> **What is needed**: The answer must consist of every line from the data that holds "fichiers".
BEGIN
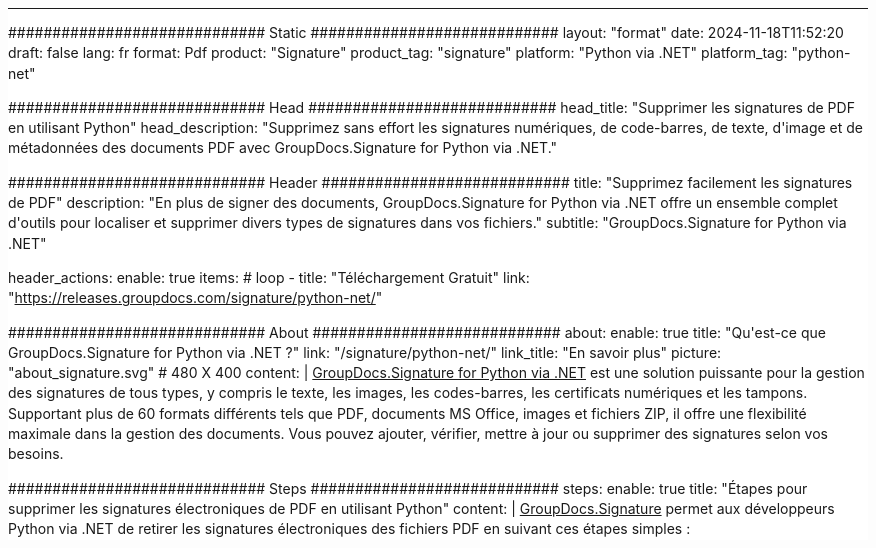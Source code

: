 



---
############################# Static ############################
layout: "format"
date:  2024-11-18T11:52:20
draft: false
lang: fr
format: Pdf
product: "Signature"
product_tag: "signature"
platform: "Python via .NET"
platform_tag: "python-net"

############################# Head ############################
head_title: "Supprimer les signatures de PDF en utilisant Python"
head_description: "Supprimez sans effort les signatures numériques, de code-barres, de texte, d'image et de métadonnées des documents PDF avec GroupDocs.Signature for Python via .NET."

############################# Header ############################
title: "Supprimez facilement les signatures de PDF" 
description: "En plus de signer des documents, GroupDocs.Signature for Python via .NET offre un ensemble complet d'outils pour localiser et supprimer divers types de signatures dans vos fichiers."
subtitle: "GroupDocs.Signature for Python via .NET" 

header_actions:
  enable: true
  items:
    #  loop
    - title: "Téléchargement Gratuit"
      link: "https://releases.groupdocs.com/signature/python-net/"
      
############################# About ############################
about:
    enable: true
    title: "Qu'est-ce que GroupDocs.Signature for Python via .NET ?"
    link: "/signature/python-net/"
    link_title: "En savoir plus"
    picture: "about_signature.svg" # 480 X 400
    content: |
       [GroupDocs.Signature for Python via .NET](/signature/python-net/) est une solution puissante pour la gestion des signatures de tous types, y compris le texte, les images, les codes-barres, les certificats numériques et les tampons. Supportant plus de 60 formats différents tels que PDF, documents MS Office, images et fichiers ZIP, il offre une flexibilité maximale dans la gestion des documents. Vous pouvez ajouter, vérifier, mettre à jour ou supprimer des signatures selon vos besoins.

############################# Steps ############################
steps:
    enable: true
    title: "Étapes pour supprimer les signatures électroniques de PDF en utilisant Python"
    content: |
      [GroupDocs.Signature](/signature/python-net/) permet aux développeurs Python via .NET de retirer les signatures électroniques des fichiers PDF en suivant ces étapes simples :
END
> **Answer to the problem**:
description: "En plus de signer des documents, GroupDocs.Signature for Python via .NET offre un ensemble complet d'outils pour localiser et supprimer divers types de signatures dans vos fichiers."
       [GroupDocs.Signature for Python via .NET](/signature/python-net/) est une solution puissante pour la gestion des signatures de tous types, y compris le texte, les images, les codes-barres, les certificats numériques et les tampons. Supportant plus de 60 formats différents tels que PDF, documents MS Office, images et fichiers ZIP, il offre une flexibilité maximale dans la gestion des documents. Vous pouvez ajouter, vérifier, mettre à jour ou supprimer des signatures selon vos besoins.
      [GroupDocs.Signature](/signature/python-net/) permet aux développeurs Python via .NET de retirer les signatures électroniques des fichiers PDF en suivant ces étapes simples :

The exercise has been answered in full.